→ Exercise goal: Using the entries that follow, write out the line containing "是夜，皇上听信了安公公的谗言", the line containing "不知道杨怀仁为何如此憎恨胡利，只知道这雨似乎更加的凄冷了，冰凉入骨。", and every line between them, exactly and nothing else.

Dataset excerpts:
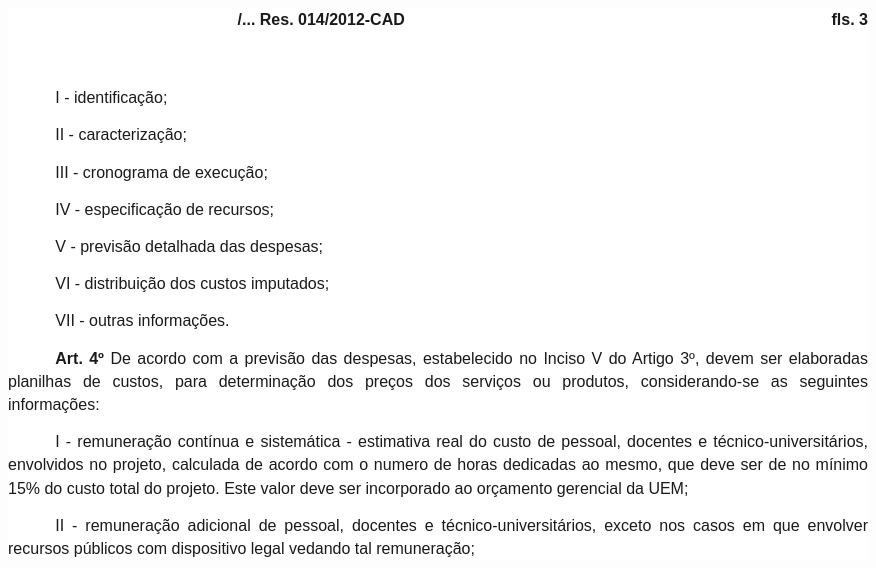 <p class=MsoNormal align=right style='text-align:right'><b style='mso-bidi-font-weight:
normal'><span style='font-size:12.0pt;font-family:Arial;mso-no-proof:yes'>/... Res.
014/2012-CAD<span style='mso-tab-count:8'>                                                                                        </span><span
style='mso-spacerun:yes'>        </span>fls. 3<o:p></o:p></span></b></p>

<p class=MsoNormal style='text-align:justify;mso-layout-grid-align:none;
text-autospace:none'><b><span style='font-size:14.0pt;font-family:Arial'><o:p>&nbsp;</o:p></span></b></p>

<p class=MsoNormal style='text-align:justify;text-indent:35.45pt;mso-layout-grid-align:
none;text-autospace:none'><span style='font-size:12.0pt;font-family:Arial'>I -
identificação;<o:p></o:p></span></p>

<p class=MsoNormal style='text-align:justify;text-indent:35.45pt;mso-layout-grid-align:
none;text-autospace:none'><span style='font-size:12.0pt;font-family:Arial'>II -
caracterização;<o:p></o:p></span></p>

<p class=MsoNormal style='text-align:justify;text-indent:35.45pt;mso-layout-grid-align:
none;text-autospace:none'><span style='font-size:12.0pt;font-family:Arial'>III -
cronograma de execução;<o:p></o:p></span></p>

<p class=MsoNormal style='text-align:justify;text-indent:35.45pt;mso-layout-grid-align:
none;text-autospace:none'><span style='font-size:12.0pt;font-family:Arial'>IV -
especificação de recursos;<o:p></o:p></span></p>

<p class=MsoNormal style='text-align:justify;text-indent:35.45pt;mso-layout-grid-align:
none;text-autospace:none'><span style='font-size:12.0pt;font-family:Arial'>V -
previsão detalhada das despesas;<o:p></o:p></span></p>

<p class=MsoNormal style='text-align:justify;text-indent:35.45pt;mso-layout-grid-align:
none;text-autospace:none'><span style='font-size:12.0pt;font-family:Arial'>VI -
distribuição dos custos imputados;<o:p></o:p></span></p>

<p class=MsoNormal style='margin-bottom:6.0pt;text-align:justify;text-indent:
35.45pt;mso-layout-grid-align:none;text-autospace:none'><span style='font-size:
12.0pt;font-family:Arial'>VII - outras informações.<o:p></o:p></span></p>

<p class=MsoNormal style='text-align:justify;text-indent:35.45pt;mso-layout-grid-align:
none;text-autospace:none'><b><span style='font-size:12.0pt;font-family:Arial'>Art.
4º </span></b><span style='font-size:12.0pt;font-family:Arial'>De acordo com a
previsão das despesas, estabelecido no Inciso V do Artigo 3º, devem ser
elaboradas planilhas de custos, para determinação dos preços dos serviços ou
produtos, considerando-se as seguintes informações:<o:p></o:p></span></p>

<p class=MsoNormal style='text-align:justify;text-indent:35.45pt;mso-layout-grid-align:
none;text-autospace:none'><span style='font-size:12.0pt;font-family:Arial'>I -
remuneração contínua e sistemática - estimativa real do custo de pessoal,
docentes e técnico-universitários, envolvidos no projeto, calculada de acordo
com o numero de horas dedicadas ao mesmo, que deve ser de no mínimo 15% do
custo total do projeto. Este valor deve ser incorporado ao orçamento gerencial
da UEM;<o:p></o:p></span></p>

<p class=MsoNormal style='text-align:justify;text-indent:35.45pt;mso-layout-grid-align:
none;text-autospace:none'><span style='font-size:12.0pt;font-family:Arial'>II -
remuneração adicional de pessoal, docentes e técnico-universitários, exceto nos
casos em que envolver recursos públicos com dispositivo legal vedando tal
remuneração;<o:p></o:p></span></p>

...

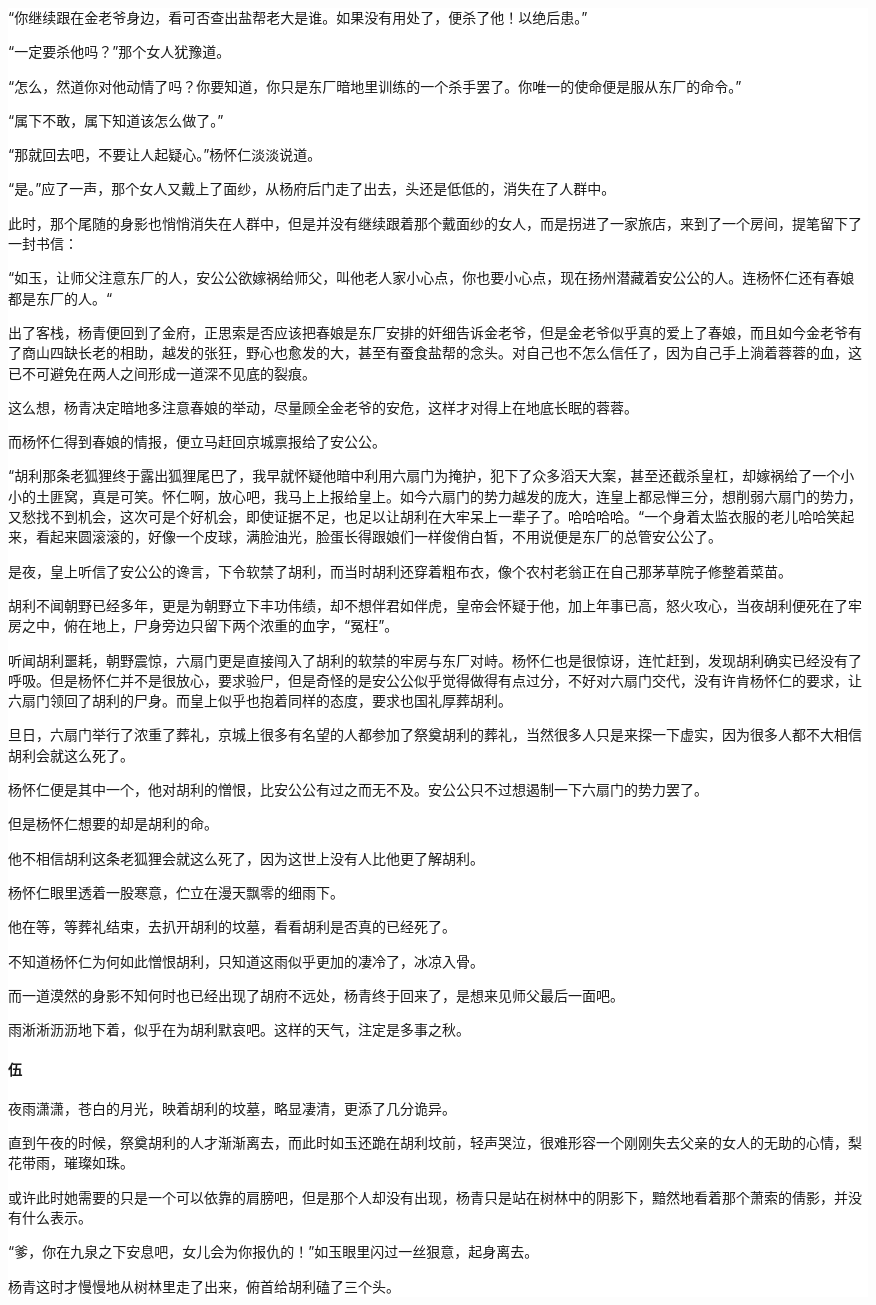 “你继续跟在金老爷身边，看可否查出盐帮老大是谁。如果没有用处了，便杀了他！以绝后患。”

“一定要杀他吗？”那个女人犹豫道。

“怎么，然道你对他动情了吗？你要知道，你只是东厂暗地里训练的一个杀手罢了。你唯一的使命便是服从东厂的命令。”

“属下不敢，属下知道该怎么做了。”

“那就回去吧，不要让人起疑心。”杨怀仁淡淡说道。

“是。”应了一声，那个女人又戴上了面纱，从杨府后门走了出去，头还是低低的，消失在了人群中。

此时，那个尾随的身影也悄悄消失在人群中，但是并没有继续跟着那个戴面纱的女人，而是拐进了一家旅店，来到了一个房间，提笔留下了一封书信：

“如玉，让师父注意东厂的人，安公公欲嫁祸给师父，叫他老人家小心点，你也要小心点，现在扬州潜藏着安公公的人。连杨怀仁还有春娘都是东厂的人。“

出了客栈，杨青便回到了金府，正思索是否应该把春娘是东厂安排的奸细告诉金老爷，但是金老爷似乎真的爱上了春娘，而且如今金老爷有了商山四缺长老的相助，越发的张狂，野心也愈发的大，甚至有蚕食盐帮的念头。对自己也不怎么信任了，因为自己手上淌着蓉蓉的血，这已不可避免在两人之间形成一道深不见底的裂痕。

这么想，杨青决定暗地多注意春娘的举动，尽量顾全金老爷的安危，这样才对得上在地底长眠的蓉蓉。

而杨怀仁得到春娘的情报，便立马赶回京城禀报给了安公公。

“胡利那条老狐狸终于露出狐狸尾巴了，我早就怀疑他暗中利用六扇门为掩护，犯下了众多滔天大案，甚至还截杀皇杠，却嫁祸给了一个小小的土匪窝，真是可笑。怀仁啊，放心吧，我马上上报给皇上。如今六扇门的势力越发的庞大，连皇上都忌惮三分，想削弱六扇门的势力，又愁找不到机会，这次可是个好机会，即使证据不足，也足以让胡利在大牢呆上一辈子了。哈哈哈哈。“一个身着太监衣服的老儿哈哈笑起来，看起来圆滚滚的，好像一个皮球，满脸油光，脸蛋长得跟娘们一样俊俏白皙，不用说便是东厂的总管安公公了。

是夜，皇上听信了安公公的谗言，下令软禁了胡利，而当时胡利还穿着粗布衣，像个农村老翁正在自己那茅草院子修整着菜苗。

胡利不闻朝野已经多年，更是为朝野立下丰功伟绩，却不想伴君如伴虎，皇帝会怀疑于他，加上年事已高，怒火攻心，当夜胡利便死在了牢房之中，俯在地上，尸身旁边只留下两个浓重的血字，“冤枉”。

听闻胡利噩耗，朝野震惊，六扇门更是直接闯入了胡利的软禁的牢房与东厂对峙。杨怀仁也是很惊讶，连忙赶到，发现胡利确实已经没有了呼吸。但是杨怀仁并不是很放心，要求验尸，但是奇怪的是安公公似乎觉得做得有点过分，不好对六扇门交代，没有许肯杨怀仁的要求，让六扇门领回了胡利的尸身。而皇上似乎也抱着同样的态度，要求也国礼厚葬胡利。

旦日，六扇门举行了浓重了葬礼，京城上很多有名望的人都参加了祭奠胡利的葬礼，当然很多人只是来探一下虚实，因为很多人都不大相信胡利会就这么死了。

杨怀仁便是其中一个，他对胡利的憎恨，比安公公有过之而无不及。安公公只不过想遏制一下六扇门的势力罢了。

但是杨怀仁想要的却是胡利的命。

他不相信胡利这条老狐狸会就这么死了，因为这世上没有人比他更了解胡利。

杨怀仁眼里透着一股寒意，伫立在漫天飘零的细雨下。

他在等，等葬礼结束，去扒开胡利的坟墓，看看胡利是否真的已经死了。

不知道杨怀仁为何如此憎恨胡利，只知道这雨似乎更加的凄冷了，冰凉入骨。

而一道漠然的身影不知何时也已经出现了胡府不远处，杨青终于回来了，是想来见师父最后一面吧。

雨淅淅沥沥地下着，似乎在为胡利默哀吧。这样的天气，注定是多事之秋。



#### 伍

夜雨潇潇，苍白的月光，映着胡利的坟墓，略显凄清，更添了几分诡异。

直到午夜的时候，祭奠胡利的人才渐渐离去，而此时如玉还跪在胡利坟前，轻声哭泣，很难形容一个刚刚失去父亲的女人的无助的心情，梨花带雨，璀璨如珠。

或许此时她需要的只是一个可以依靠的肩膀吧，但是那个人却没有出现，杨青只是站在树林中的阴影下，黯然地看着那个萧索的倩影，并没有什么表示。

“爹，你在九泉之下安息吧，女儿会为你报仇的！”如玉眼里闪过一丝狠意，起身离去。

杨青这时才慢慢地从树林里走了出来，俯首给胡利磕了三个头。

...

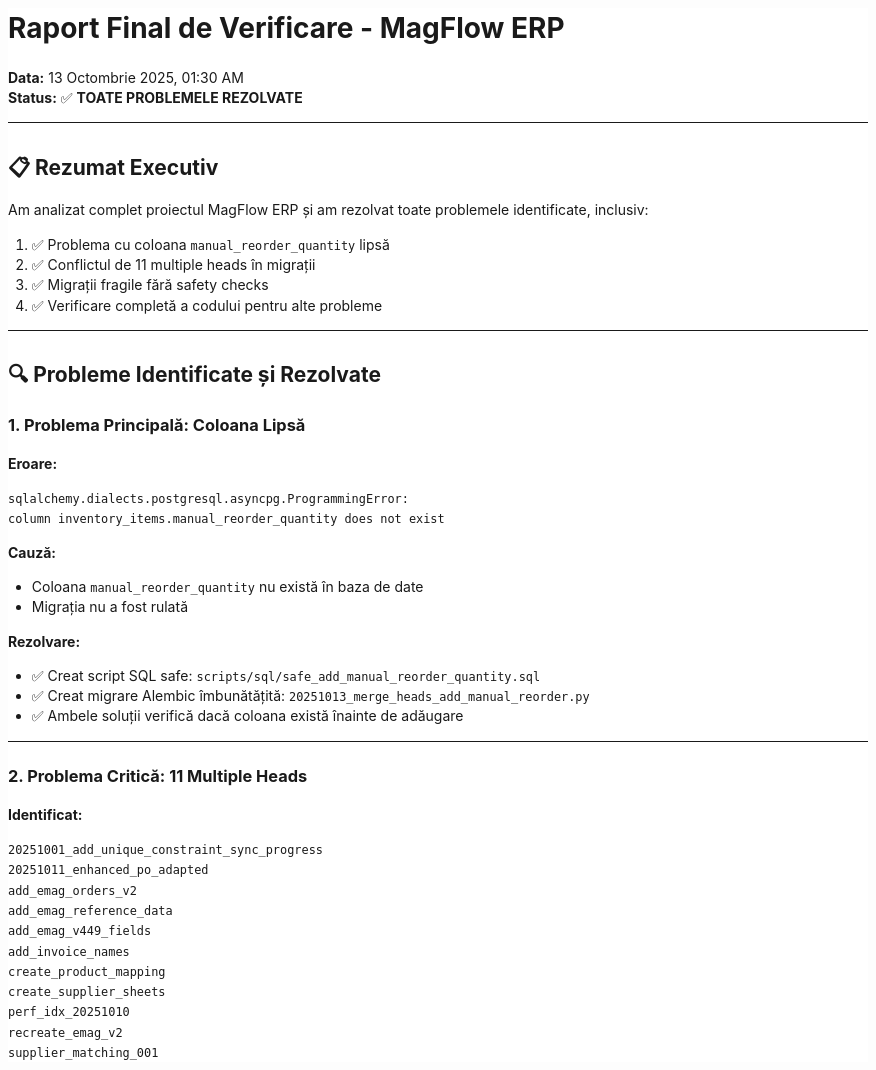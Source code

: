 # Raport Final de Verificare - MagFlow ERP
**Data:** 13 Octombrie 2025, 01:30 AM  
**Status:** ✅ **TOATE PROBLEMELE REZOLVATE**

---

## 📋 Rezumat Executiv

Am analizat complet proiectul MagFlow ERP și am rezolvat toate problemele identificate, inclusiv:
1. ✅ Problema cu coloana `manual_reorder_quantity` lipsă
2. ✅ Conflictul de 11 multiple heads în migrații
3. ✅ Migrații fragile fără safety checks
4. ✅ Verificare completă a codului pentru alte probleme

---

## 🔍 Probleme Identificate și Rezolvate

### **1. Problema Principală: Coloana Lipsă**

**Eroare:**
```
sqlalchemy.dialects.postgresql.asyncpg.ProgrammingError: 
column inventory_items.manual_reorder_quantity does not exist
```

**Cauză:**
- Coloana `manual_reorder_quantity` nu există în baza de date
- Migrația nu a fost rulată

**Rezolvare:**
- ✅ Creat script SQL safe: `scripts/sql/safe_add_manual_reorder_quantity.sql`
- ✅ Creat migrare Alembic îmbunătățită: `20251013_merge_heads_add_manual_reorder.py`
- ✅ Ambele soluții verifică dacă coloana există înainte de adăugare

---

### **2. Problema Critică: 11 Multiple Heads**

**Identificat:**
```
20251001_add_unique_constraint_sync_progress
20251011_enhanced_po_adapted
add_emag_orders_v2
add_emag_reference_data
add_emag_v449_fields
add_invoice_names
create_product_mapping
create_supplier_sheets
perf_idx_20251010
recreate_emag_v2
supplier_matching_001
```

→ Written answer:
是夜，皇上听信了安公公的谗言，下令软禁了胡利，而当时胡利还穿着粗布衣，像个农村老翁正在自己那茅草院子修整着菜苗。

胡利不闻朝野已经多年，更是为朝野立下丰功伟绩，却不想伴君如伴虎，皇帝会怀疑于他，加上年事已高，怒火攻心，当夜胡利便死在了牢房之中，俯在地上，尸身旁边只留下两个浓重的血字，“冤枉”。

听闻胡利噩耗，朝野震惊，六扇门更是直接闯入了胡利的软禁的牢房与东厂对峙。杨怀仁也是很惊讶，连忙赶到，发现胡利确实已经没有了呼吸。但是杨怀仁并不是很放心，要求验尸，但是奇怪的是安公公似乎觉得做得有点过分，不好对六扇门交代，没有许肯杨怀仁的要求，让六扇门领回了胡利的尸身。而皇上似乎也抱着同样的态度，要求也国礼厚葬胡利。

旦日，六扇门举行了浓重了葬礼，京城上很多有名望的人都参加了祭奠胡利的葬礼，当然很多人只是来探一下虚实，因为很多人都不大相信胡利会就这么死了。

杨怀仁便是其中一个，他对胡利的憎恨，比安公公有过之而无不及。安公公只不过想遏制一下六扇门的势力罢了。

但是杨怀仁想要的却是胡利的命。

他不相信胡利这条老狐狸会就这么死了，因为这世上没有人比他更了解胡利。

杨怀仁眼里透着一股寒意，伫立在漫天飘零的细雨下。

他在等，等葬礼结束，去扒开胡利的坟墓，看看胡利是否真的已经死了。

不知道杨怀仁为何如此憎恨胡利，只知道这雨似乎更加的凄冷了，冰凉入骨。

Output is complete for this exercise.